In a yet-unpublished upcoming study, Rabbitt, Breneman and Brownell find evidence the hair cells themselves – like the stereocilia bundles atop those cells – also amplify sound by getting longer and shorter due to flexoelectricity.

Rabbitt and Brownell estimate the combined flexoelectric amplification – by both hair cells and the hair-like stereocilia atop hair cells – makes it possible for humans to hear the quietest 35 to 40 decibels of their range of hearing. Rabbitt says the flexoelectric amplifiers are needed to hear sounds quieter than the level of comfortable conversation.

"The beauty of the amplifier is that it allows you to hear very quiet sounds," Brownell says. Rabbit says that because hair cells die as people age, older people often "need a hearing aid because amplification by the hair cells is not working."

Because hair-like stereocilia also are involved in our sense of balance, the flexing of stereocilia not only contributes to hearing, but "also likely is involved in our sense of gravity, motion and orientation – all the things needed to have balance," Rabbitt says.

The new study is part of an effort by researchers to understand the amazing sensitivity of human hearing. Rabbitt says the hair cells are so sensitive they can detect sounds almost as small as those caused by Brownian motion, which is the irregular movement of particles suspended in gas or liquid and bombarded by molecules or atoms.
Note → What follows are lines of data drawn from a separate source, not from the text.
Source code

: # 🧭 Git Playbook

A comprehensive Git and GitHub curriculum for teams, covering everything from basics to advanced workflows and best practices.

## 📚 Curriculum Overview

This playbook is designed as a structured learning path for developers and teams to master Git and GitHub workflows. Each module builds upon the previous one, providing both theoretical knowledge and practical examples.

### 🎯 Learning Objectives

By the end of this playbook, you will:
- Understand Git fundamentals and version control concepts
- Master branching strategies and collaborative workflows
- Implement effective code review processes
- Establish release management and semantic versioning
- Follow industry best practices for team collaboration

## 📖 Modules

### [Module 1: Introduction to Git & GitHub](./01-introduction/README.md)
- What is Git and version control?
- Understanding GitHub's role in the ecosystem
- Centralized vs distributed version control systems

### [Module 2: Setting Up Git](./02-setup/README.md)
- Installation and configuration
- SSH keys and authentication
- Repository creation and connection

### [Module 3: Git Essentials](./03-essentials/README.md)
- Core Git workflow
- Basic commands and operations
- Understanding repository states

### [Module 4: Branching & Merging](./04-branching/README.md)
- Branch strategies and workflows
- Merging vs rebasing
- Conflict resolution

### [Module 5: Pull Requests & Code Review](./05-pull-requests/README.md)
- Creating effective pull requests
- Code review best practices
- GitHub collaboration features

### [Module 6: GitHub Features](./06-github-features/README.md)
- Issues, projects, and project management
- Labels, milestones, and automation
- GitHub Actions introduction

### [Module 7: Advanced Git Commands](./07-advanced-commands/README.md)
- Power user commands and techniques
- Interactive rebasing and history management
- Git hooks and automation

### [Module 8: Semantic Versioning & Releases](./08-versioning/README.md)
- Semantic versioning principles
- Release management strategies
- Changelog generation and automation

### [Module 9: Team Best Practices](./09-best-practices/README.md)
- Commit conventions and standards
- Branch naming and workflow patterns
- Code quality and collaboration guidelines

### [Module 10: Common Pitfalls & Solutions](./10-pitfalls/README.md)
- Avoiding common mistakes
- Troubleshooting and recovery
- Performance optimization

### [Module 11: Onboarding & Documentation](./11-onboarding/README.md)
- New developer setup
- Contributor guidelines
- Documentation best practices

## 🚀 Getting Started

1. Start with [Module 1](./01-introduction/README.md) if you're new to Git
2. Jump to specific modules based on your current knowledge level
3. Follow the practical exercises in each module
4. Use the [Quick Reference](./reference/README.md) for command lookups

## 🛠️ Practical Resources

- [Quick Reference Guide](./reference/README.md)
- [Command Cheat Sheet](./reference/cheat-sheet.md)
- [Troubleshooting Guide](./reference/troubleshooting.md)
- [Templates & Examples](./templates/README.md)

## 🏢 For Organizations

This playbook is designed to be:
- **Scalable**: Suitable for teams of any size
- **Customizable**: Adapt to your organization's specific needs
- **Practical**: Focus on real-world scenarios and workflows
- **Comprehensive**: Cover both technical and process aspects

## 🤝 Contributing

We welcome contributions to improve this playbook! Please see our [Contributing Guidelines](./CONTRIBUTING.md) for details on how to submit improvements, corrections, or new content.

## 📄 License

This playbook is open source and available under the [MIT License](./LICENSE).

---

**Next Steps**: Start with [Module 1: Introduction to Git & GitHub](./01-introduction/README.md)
An Amplifier for All Sorts of Ears

Hair cells are inside the inner ears of many animals. They are within the ear's cochlea, which is the spiral, snail-shell-shaped cavity where incoming sound vibrations are converted into nerve impulses and sent to the brain. Incoming sounds must be amplified because incoming sound waves are "damped" by fluid that fills the inner ear.

Hair cells are about 10 microns wide, and 30 to 100 microns long. By comparison, a human hair is roughly 100 microns wide. A micron is one-millionth of a meter. The hair-like stereocilia tubes poking out the top of a hair cell are each a mere 1 to 10 microns long and about 200 nanometers wide, or 200 billionths of a meter wide.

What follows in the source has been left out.